For me, time counts. Every year longer builds the heritage, even if the friendship becomes more challenging, as indeed one of two have done recently, as certain male friend have crash-burned rather than smooth-landed into middle-life.
You know when you're in safe company. I met two old uni friends recently, just for a couple of hours, after work for snatched pizza in London and I felt 'home' in a way I realised I hadn't done for quite some time. I confess too that I felt myself taking the genuine interest in their lives that I often struggle to muster on a daily basis. Quite what that says about my 'quality' I am not sure, but I am being frank.
It's books too. My reading recently has taken me deep into the 80s, the time I feel I come from: David Peace's 'GB84', Martin Amis' 'Money', Umberto Eco's 'Name of the the Rose'. I fight the urge to re-read. What's new to find out, I ask?

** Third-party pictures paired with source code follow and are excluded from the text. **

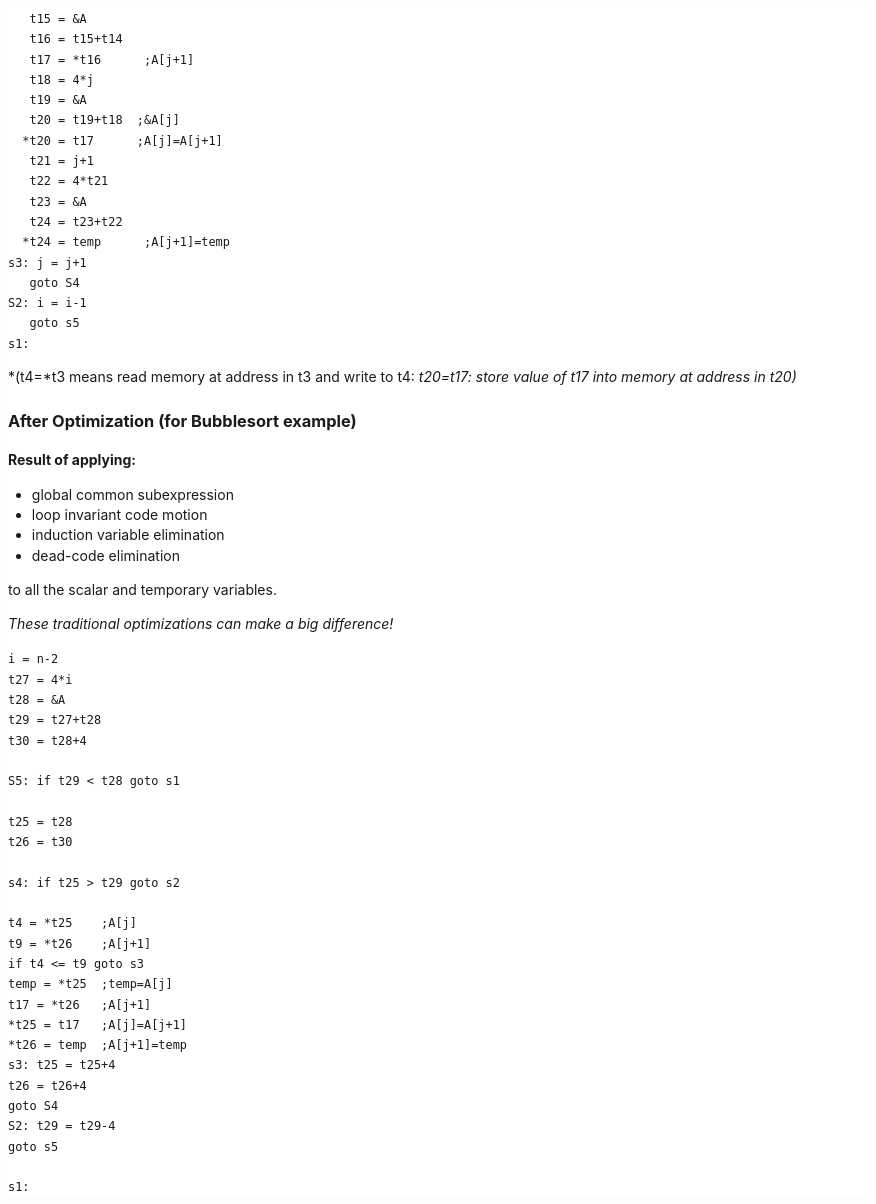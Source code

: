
 ```frontend_code.txt#L1-35
   t15 = &A
   t16 = t15+t14
   t17 = *t16      ;A[j+1]
   t18 = 4*j
   t19 = &A
   t20 = t19+t18  ;&A[j]
  *t20 = t17      ;A[j]=A[j+1]
   t21 = j+1
   t22 = 4*t21
   t23 = &A
   t24 = t23+t22
  *t24 = temp      ;A[j+1]=temp
s3: j = j+1
   goto S4
S2: i = i-1
   goto s5
s1:
```
*(t4=*t3 means read memory at address in t3 and write to t4: *t20=t17: store value of t17 into memory at address in t20)*

### After Optimization (for Bubblesort example)

**Result of applying:**
*   global common subexpression
*   loop invariant code motion
*   induction variable elimination
*   dead-code elimination

to all the scalar and temporary variables.

*These traditional optimizations can make a big difference!*

```optimized_code.txt#L1-26
i = n-2
t27 = 4*i
t28 = &A
t29 = t27+t28
t30 = t28+4

S5: if t29 < t28 goto s1

t25 = t28
t26 = t30

s4: if t25 > t29 goto s2

t4 = *t25    ;A[j]
t9 = *t26    ;A[j+1]
if t4 <= t9 goto s3
temp = *t25  ;temp=A[j]
t17 = *t26   ;A[j+1]
*t25 = t17   ;A[j]=A[j+1]
*t26 = temp  ;A[j+1]=temp
s3: t25 = t25+4
t26 = t26+4
goto S4
S2: t29 = t29-4
goto s5

s1:
```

My political antennae reflect the tuning of the period. I am still politically moderate, my young identity wrought against both Militant, on one side, and Monetarism on the other. And still feel angry by the divisive legacy of Thatcherism while also feeling, on some level, liberated by the energy-kick which her new settlement gave to the country . Twenty five years on I am still anchored in a mental seabed of left and right, good and bad, north and south - even though my boat has somehow accommodated elements of all.
Being able to remember 25 years worth of adult life can either be depressing or liberating. At times, I feel there is nothing really new, that most of what I am ever likely to feel, think or say has already been said. That my life will spool predictably forward, each year like a new Van Morrison album - slightly different to the last one but, basically, the same songs. All that feels new on these days is the high-fear that comes with responsibility and others' expectations.
On other, better days, the super-stable nature of life in one's 40s feels comfortable and assuring. I have a life, a family, a structure, a place in the world. Yes, it's held together by the gossamer-strings of health and fortune, but, save for freak events, my life is probably as steady as life has been for anyone in any place at any time.
The challenge, at such times, is summoning the sense of possibility. Trying to believe that the next Van Morrison album will be different. That something you read might actually make you think afresh about life. That the next person you meet might change your life in some really quite unexpected way.